Review: Season: A Letter to the Future – Mountains of Memories

I sit in my room, armed with my journal as the morning light shines through the window beside me. It’s still and the only sound is my mother humming a melody from the kitchen as she makes our last breakfast together. I finish up my journal entry and go to join her. Before she notices me, I decide to document the moment. I pick up my pencil and sketch my mother as I wish to remember her – caring for me as she always has. When I’m done, the spell breaks and I go about getting ready to leave the only home I’ve ever known. This is how Season: A Letter to the Future begins. 

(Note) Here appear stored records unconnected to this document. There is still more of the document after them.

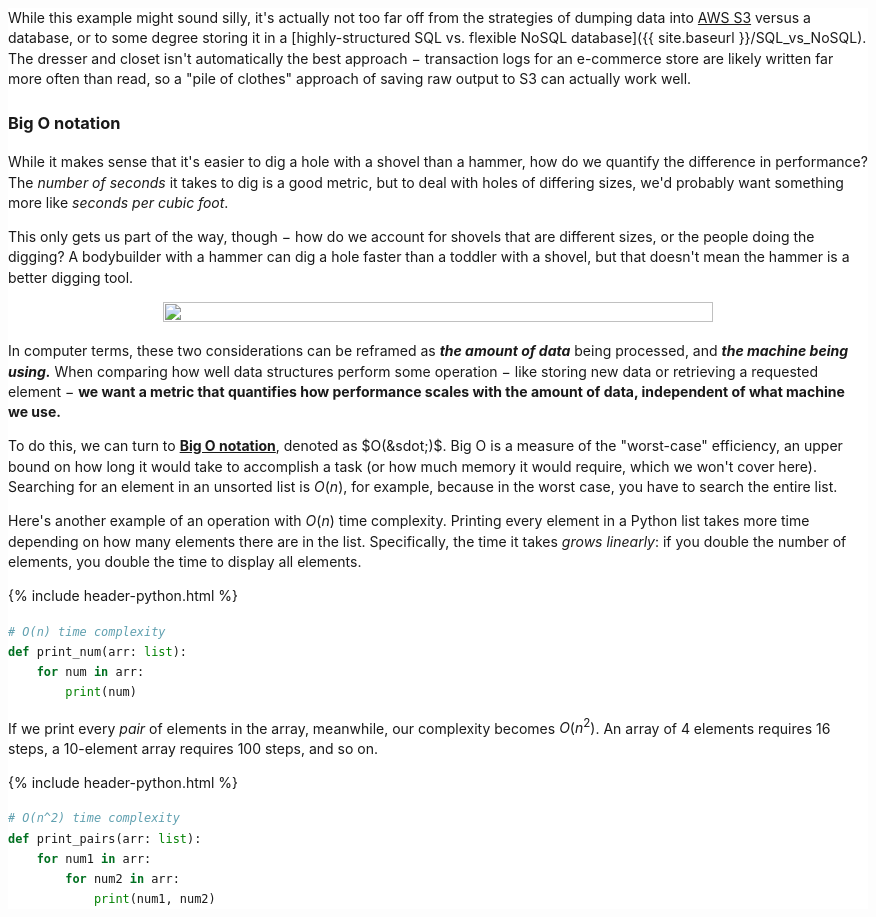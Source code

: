 While this example might sound silly, it's actually not too far off from the strategies of dumping data into [AWS S3](https://aws.amazon.com/s3/) versus a database, or to some degree storing it in a [highly-structured SQL vs. flexible NoSQL database]({{  site.baseurl  }}/SQL_vs_NoSQL). The dresser and closet isn't automatically the best approach $-$ transaction logs for an e-commerce store are likely written far more often than read, so a "pile of clothes" approach of saving raw output to S3 can actually work well.

### Big O notation
While it makes sense that it's easier to dig a hole with a shovel than a hammer, how do we quantify the difference in performance? The _number of seconds_ it takes to dig is a good metric, but to deal with holes of differing sizes, we'd probably want something more like _seconds per cubic foot_.

This only gets us part of the way, though $-$ how do we account for shovels that are different sizes, or the people doing the digging? A bodybuilder with a hammer can dig a hole faster than a toddler with a shovel, but that doesn't mean the hammer is a better digging tool.

<center>
<img src="{{  site.baseurl }}/images/computer_science/big-o.png" height="80%" width="80%">
</center>

In computer terms, these two considerations can be reframed as **_the amount of data_** being processed, and **_the machine being using._** When comparing how well data structures perform some operation $-$ like storing new data or retrieving a requested element $-$ **we want a metric that quantifies how performance scales with the amount of data, independent of what machine we use.**

To do this, we can turn to [**Big O notation**](https://en.wikipedia.org/wiki/Big_O_notation), denoted as $O(&sdot;)$. Big O is a measure of the "worst-case" efficiency, an upper bound on how long it would take to accomplish a task (or how much memory it would require, which we won't cover here). Searching for an element in an unsorted list is $O(n)$, for example, because in the worst case, you have to search the entire list.

Here's another example of an operation with $O(n)$ time complexity. Printing every element in a Python list takes more time depending on how many elements there are in the list. Specifically, the time it takes _grows linearly_: if you double the number of elements, you double the time to display all elements.

{% include header-python.html %}
```python
# O(n) time complexity
def print_num(arr: list):
    for num in arr:
        print(num)
```

If we print every _pair_ of elements in the array, meanwhile, our complexity becomes $O(n^2)$. An array of 4 elements requires 16 steps, a 10-element array requires 100 steps, and so on.

{% include header-python.html %}
```python
# O(n^2) time complexity
def print_pairs(arr: list):
    for num1 in arr:
        for num2 in arr:
            print(num1, num2)
```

Season is a third-person atmospheric adventure game that tells the story of a young documentarian as she leaves her village in the mountains to enter the great unknown. You know only a few things as the game begins: you are living in a post-war world and soon everything will be washed away in a great flood. In order to make sure history doesn’t wash away your stories, your goal is to go out and document the current season which in this world relates to a period in time. In a world where prophecies, rituals and prayers fill the atmospheric landscape, every part of your journey is tinged with mystery. Overall, the entire story feels like a goodbye.

Documenting memories before they disappear

After leaving your village and heading off on your bike into the great unknown, you soon come across the main setting of our tale – Tieng Valley. Here you discover the remaining residents are packing ready to flee the great flood. Armed with a polaroid camera, audio recorder and journal, you scour the valley for not only places and people that have a story, but also to find out about this strange and mystical world. 

Experience the world through the eyes of our main character

Although you have a map in our journal, you have free rein to explore the valley as you please. Whether you head to the cow farm first to learn all the cow’s names (from the weird to the spectacular), or to the gas station parking lot that has now become a resting place for the ‘sleeping.’ At this location, I pull out the audio recorder and allow the sounds of the various wind-chimes to fill up the microphone before taking a quick snap of what was once a vending machine and is now a grave. On the grids that cars would have once parked are now the resting bodies of soldiers. They are surrounded by incense and tokens. It is clear they have not been forgotten. It’s moments like this in Season which stayed with me long after I finished playing. 

Your limited inventory of a polaroid camera, audio recorder and journal are key to our findings. You can snap photos of everything without limit, the same goes for audio recordings. You can record the birds chirping in the canopy above you or the water trickling in the nearest stream. You can snap a photo of a frog lounging on a lilypad or the valley below you as you climb to a vantage point. All of these can be stored in your journal alongside other trinkets you find on your journey. The best (and most time consuming part) is having the ability to decorate your journal. Every page is unique to the player as you decorate with your recordings, photographs and stickers. An area is ‘complete’ when you have stuck five items in your journal but you can fill it to your heart’s content. 

Traversal through the winding roads and mountain vistas is effortless in this game. Pedalling on your bike feels dynamic and so does coming to an abrupt stop when you spot another interesting location on the road. Your bike will be your companion as you journey on it to the most incredible areas. You can come across a graveyard suspended in time which overlooks a lake adorned with a giant mechanical sculpture. You can happen upon an entire meadow filled with glistening pink flowers known as memory flowers. These hold the trapped recollections of a person long gone and you can decipher the voices using your audio recorder. Some are dotted around, a lone bloom waiting to be found. This meadow, however, is filled with thousands of them as the owner’s memories battle to be heard amongst the cacophony. It’s another reminder of how strong our voices can become when our future is threatened to be taken away from us. 

Capture and arrange memories in your journal

What starts off as an atmospheric bike-riding simulator soon becomes entrenched in mystery as we discover why the season is ending. You uncover the story as you go, in small pieces. This can be in the form of the stories from people you meet or letters left behind in abandoned mail offices. You learn about the war that came before and the flood that is on its way. Most importantly, you learn about the people.

The characters you meet on your journey are few but they are impactful. You meet a woman and her son, packing up their belongings to move from their fruit farm to the big city. You help the woman decide what to take and what to leave behind before heading off on a tour of the valley with her son. The two of you bond over the deaths of your father and turn from strangers to friends. 

You meet and connect with characters on your journey

 

Season is a game with a great many messages hidden throughout a simple yet impactful story. For me, it is a story about grief, memories, hope and connections. It’s a reminder to appreciate the little things this world has to offer, and how fragile they really are. It’s about the bonds we form with people – from strangers to family. It’s about how the future is uncertain and yet thrilling and exciting and out there waiting. 

Angharad played Season: A Letter to the Future on PC with a code provided by the publisher. Season is also available on PlayStation 4 and PlayStation 5.